A view from MOMA. One car. That’s a piece of work!
Always fun to spot a Jacques-Henri Lartigue photo. This, a self-portrait photo taken when he was a boy (he received his first camera as a gift), made Bonaparte very happy!
After a couple of hours, it was time to get the car and drive off. And might I share the parking lot we used while visiting MOMA. The indoor parking spaces offer no discount on the weekends—or rather, the discount they offer isn’t much. However, if you find an outdoor lot, you’ll save money. Another funny thing is that even though streets were void of traffic, parking spots on the street were still impossible to find.
This is Carlos. He works at the parking lot and he was the greatest attendant ever! If you need a parking lot, stop by to see him!!
Here’s more random photos for your entertainment!
Fifth Avenue along Central Park. All the bikes are in place because nobody is around!
This is a bittersweet sight for me. What is now the MetLife building used to be the PanAm building. I attended Katharine Gibbs Secretarial School in that building and sady, the secretary has gone the way of Pan Am. It’s very depressing to me. But change goes on…
A restaurant on the East Side across from where Bonaparte used to live when he came to the States as an adult. Looks good so I’ve referenced it for next time!

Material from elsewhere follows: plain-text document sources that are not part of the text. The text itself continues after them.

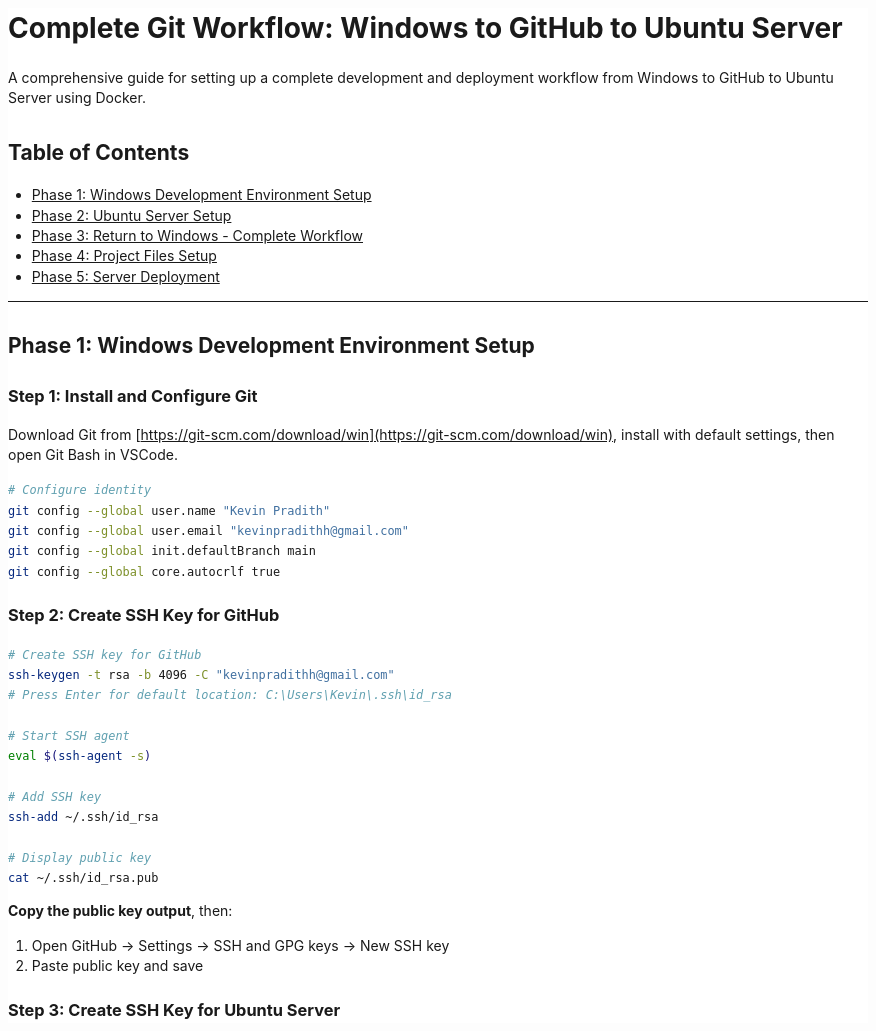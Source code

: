 # Complete Git Workflow: Windows to GitHub to Ubuntu Server

A comprehensive guide for setting up a complete development and deployment workflow from Windows to GitHub to Ubuntu Server using Docker.

## Table of Contents
- [Phase 1: Windows Development Environment Setup](#phase-1-windows-development-environment-setup)
- [Phase 2: Ubuntu Server Setup](#phase-2-ubuntu-server-setup)
- [Phase 3: Return to Windows - Complete Workflow](#phase-3-return-to-windows---complete-workflow)
- [Phase 4: Project Files Setup](#phase-4-project-files-setup)
- [Phase 5: Server Deployment](#phase-5-server-deployment)

---

## Phase 1: Windows Development Environment Setup

### Step 1: Install and Configure Git

Download Git from [https://git-scm.com/download/win](https://git-scm.com/download/win), install with default settings, then open Git Bash in VSCode.

```bash
# Configure identity
git config --global user.name "Kevin Pradith"
git config --global user.email "kevinpradithh@gmail.com"
git config --global init.defaultBranch main
git config --global core.autocrlf true
```

### Step 2: Create SSH Key for GitHub

```bash
# Create SSH key for GitHub
ssh-keygen -t rsa -b 4096 -C "kevinpradithh@gmail.com"
# Press Enter for default location: C:\Users\Kevin\.ssh\id_rsa

# Start SSH agent
eval $(ssh-agent -s)

# Add SSH key
ssh-add ~/.ssh/id_rsa

# Display public key
cat ~/.ssh/id_rsa.pub
```

**Copy the public key output**, then:
1. Open GitHub → Settings → SSH and GPG keys → New SSH key
2. Paste public key and save

### Step 3: Create SSH Key for Ubuntu Server
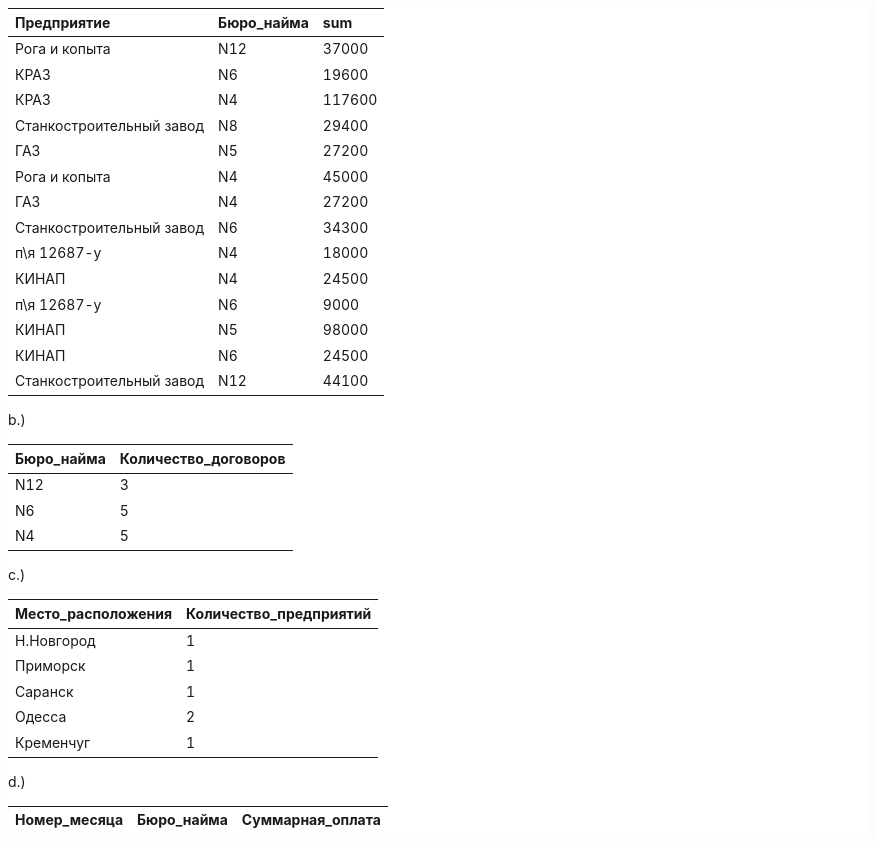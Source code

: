 | Предприятие              | Бюро\_найма | sum    |
|:-------------------------|:------------|:-------|
| Рога и копыта            | N12         | 37000  |
| КРАЗ                     | N6          | 19600  |
| КРАЗ                     | N4          | 117600 |
| Станкостроительный завод | N8          | 29400  |
| ГАЗ                      | N5          | 27200  |
| Рога и копыта            | N4          | 45000  |
| ГАЗ                      | N4          | 27200  |
| Станкостроительный завод | N6          | 34300  |
| п\\я 12687-у             | N4          | 18000  |
| КИНАП                    | N4          | 24500  |
| п\\я 12687-у             | N6          | 9000   |
| КИНАП                    | N5          | 98000  |
| КИНАП                    | N6          | 24500  |
| Станкостроительный завод | N12         | 44100  |

b.)

| Бюро\_найма | Количество\_договоров |
|:------------|:----------------------|
| N12         | 3                     |
| N6          | 5                     |
| N4          | 5                     |

c.)

| Место\_расположения | Количество\_предприятий |
|:--------------------|:------------------------|
| Н.Новгород          | 1                       |
| Приморск            | 1                       |
| Саранск             | 1                       |
| Одесса              | 2                       |
| Кременчуг           | 1                       |

d.)

| Номер\_месяца | Бюро\_найма | Суммарная\_оплата |
|:--------------|:------------|:------------------|
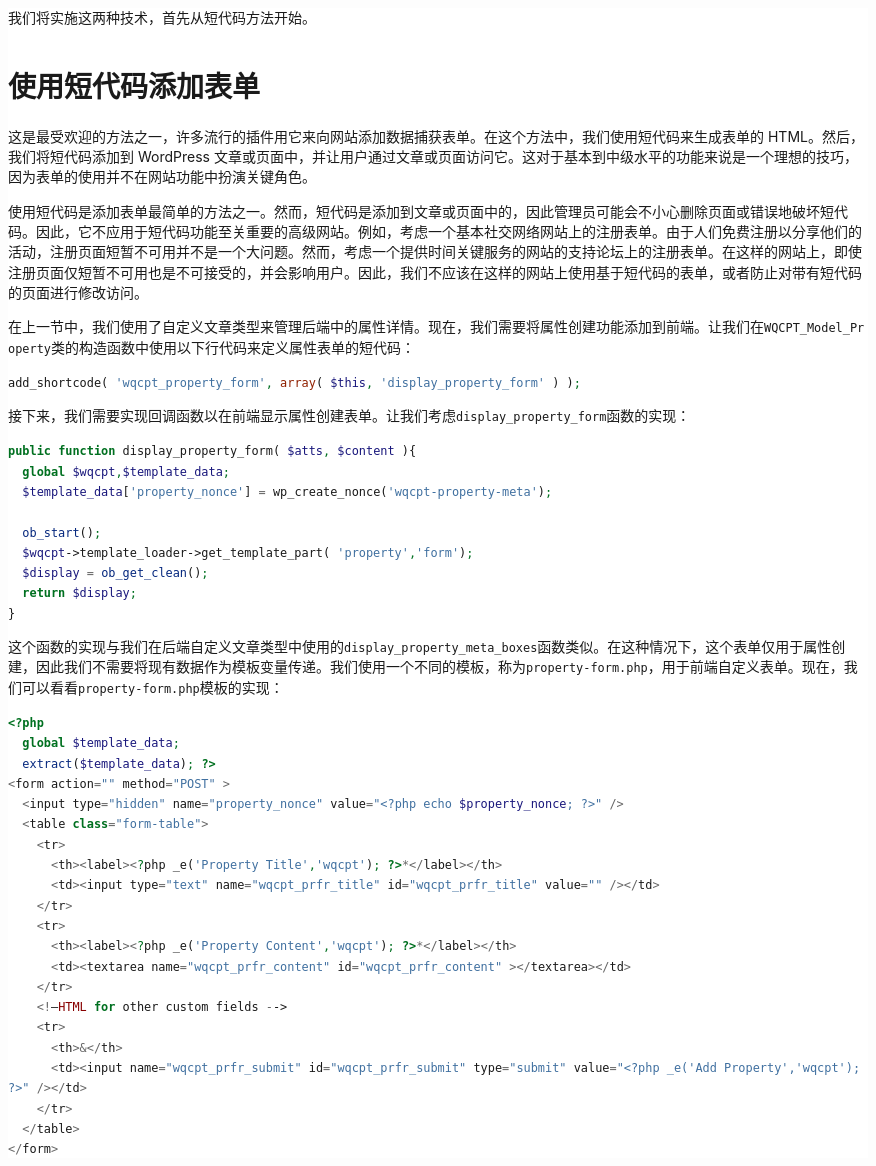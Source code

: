 我们将实施这两种技术，首先从短代码方法开始。

# 使用短代码添加表单

这是最受欢迎的方法之一，许多流行的插件用它来向网站添加数据捕获表单。在这个方法中，我们使用短代码来生成表单的 HTML。然后，我们将短代码添加到 WordPress 文章或页面中，并让用户通过文章或页面访问它。这对于基本到中级水平的功能来说是一个理想的技巧，因为表单的使用并不在网站功能中扮演关键角色。

使用短代码是添加表单最简单的方法之一。然而，短代码是添加到文章或页面中的，因此管理员可能会不小心删除页面或错误地破坏短代码。因此，它不应用于短代码功能至关重要的高级网站。例如，考虑一个基本社交网络网站上的注册表单。由于人们免费注册以分享他们的活动，注册页面短暂不可用并不是一个大问题。然而，考虑一个提供时间关键服务的网站的支持论坛上的注册表单。在这样的网站上，即使注册页面仅短暂不可用也是不可接受的，并会影响用户。因此，我们不应该在这样的网站上使用基于短代码的表单，或者防止对带有短代码的页面进行修改访问。

在上一节中，我们使用了自定义文章类型来管理后端中的属性详情。现在，我们需要将属性创建功能添加到前端。让我们在`WQCPT_Model_Property`类的构造函数中使用以下行代码来定义属性表单的短代码：

```php
add_shortcode( 'wqcpt_property_form', array( $this, 'display_property_form' ) );
```

接下来，我们需要实现回调函数以在前端显示属性创建表单。让我们考虑`display_property_form`函数的实现：

```php
public function display_property_form( $atts, $content ){
  global $wqcpt,$template_data;
  $template_data['property_nonce'] = wp_create_nonce('wqcpt-property-meta');

  ob_start();
  $wqcpt->template_loader->get_template_part( 'property','form');
  $display = ob_get_clean();
  return $display;
}
```

这个函数的实现与我们在后端自定义文章类型中使用的`display_property_meta_boxes`函数类似。在这种情况下，这个表单仅用于属性创建，因此我们不需要将现有数据作为模板变量传递。我们使用一个不同的模板，称为`property-form.php`，用于前端自定义表单。现在，我们可以看看`property-form.php`模板的实现：

```php
<?php
  global $template_data;
  extract($template_data); ?>
<form action="" method="POST" >
  <input type="hidden" name="property_nonce" value="<?php echo $property_nonce; ?>" />
  <table class="form-table">
    <tr>
      <th><label><?php _e('Property Title','wqcpt'); ?>*</label></th>
      <td><input type="text" name="wqcpt_prfr_title" id="wqcpt_prfr_title" value="" /></td>
    </tr>
    <tr>
      <th><label><?php _e('Property Content','wqcpt'); ?>*</label></th>
      <td><textarea name="wqcpt_prfr_content" id="wqcpt_prfr_content" ></textarea></td>
    </tr>
    <!—HTML for other custom fields -->
    <tr>
      <th>&</th>
      <td><input name="wqcpt_prfr_submit" id="wqcpt_prfr_submit" type="submit" value="<?php _e('Add Property','wqcpt'); ?>" /></td>
    </tr>
  </table>
</form>
```
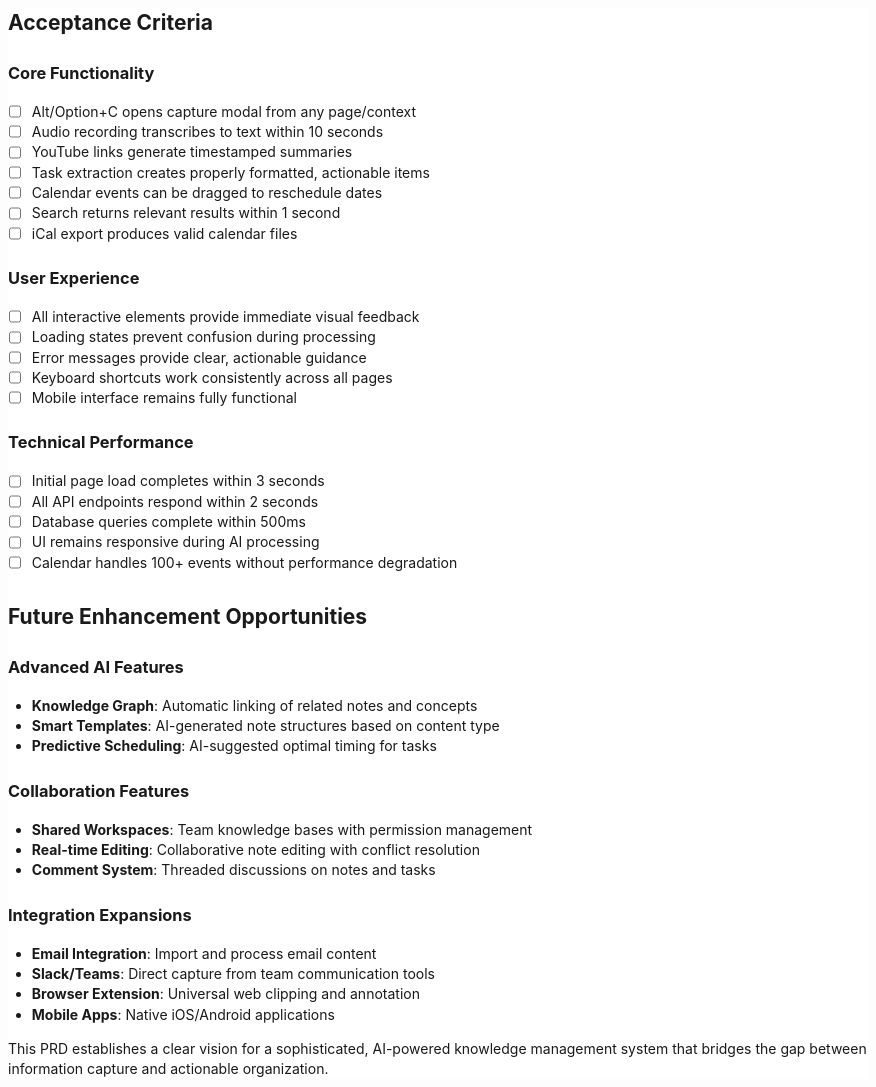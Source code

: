 ## Acceptance Criteria

### Core Functionality
- [ ] Alt/Option+C opens capture modal from any page/context
- [ ] Audio recording transcribes to text within 10 seconds
- [ ] YouTube links generate timestamped summaries
- [ ] Task extraction creates properly formatted, actionable items
- [ ] Calendar events can be dragged to reschedule dates
- [ ] Search returns relevant results within 1 second
- [ ] iCal export produces valid calendar files

### User Experience
- [ ] All interactive elements provide immediate visual feedback
- [ ] Loading states prevent confusion during processing
- [ ] Error messages provide clear, actionable guidance
- [ ] Keyboard shortcuts work consistently across all pages
- [ ] Mobile interface remains fully functional

### Technical Performance
- [ ] Initial page load completes within 3 seconds
- [ ] All API endpoints respond within 2 seconds
- [ ] Database queries complete within 500ms
- [ ] UI remains responsive during AI processing
- [ ] Calendar handles 100+ events without performance degradation

## Future Enhancement Opportunities

### Advanced AI Features
- **Knowledge Graph**: Automatic linking of related notes and concepts
- **Smart Templates**: AI-generated note structures based on content type
- **Predictive Scheduling**: AI-suggested optimal timing for tasks

### Collaboration Features
- **Shared Workspaces**: Team knowledge bases with permission management
- **Real-time Editing**: Collaborative note editing with conflict resolution
- **Comment System**: Threaded discussions on notes and tasks

### Integration Expansions
- **Email Integration**: Import and process email content
- **Slack/Teams**: Direct capture from team communication tools
- **Browser Extension**: Universal web clipping and annotation
- **Mobile Apps**: Native iOS/Android applications

This PRD establishes a clear vision for a sophisticated, AI-powered knowledge management system that bridges the gap between information capture and actionable organization.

You can have your fance lunches but for MY money, Sabrett Dirty Water Dogs are one of the greatest gastronomical delights on the face of the earth. With sauerkraut. And the bun gets mushy. I’m in love!
Ugh. Call me a discerning snob but Times Square is now an exercise in vulgarity. Chain restaurants. Chain stores. Disney. Bleh!! It was so much more refined and characteristic when the “working girls” and drunks were there. Trust me on this. My dad was a NYC cop and always told me Times Square was one of the safest havens in the City due to the amount of undercover cops. Now it’s just cheap and disneyfied!
Another view from the room!
An eerie emptiness on Broadway
En route to the Holland Tunnel. This was the heaviest traffic of the weekend!
Back home after a great little overnight, we had no idea of what the coming week or weeks ahead would offer. We’re not in a good place right now. And due to the nature of my work, in an advocacy company for those who need disability, many of whom are very ill, I’ve been very busy. But I am vowing to try to do more “happy” and positive posts for reading.
Thank you. Stay well. Stay safe. And be careful. I love you all!!! XOXO And I hope you enjoyed this visit to NYC!
Thank you for your patience. Thank you for remaining to support and read and be friends of this blog. We are in this together. And together we will come back stronger!!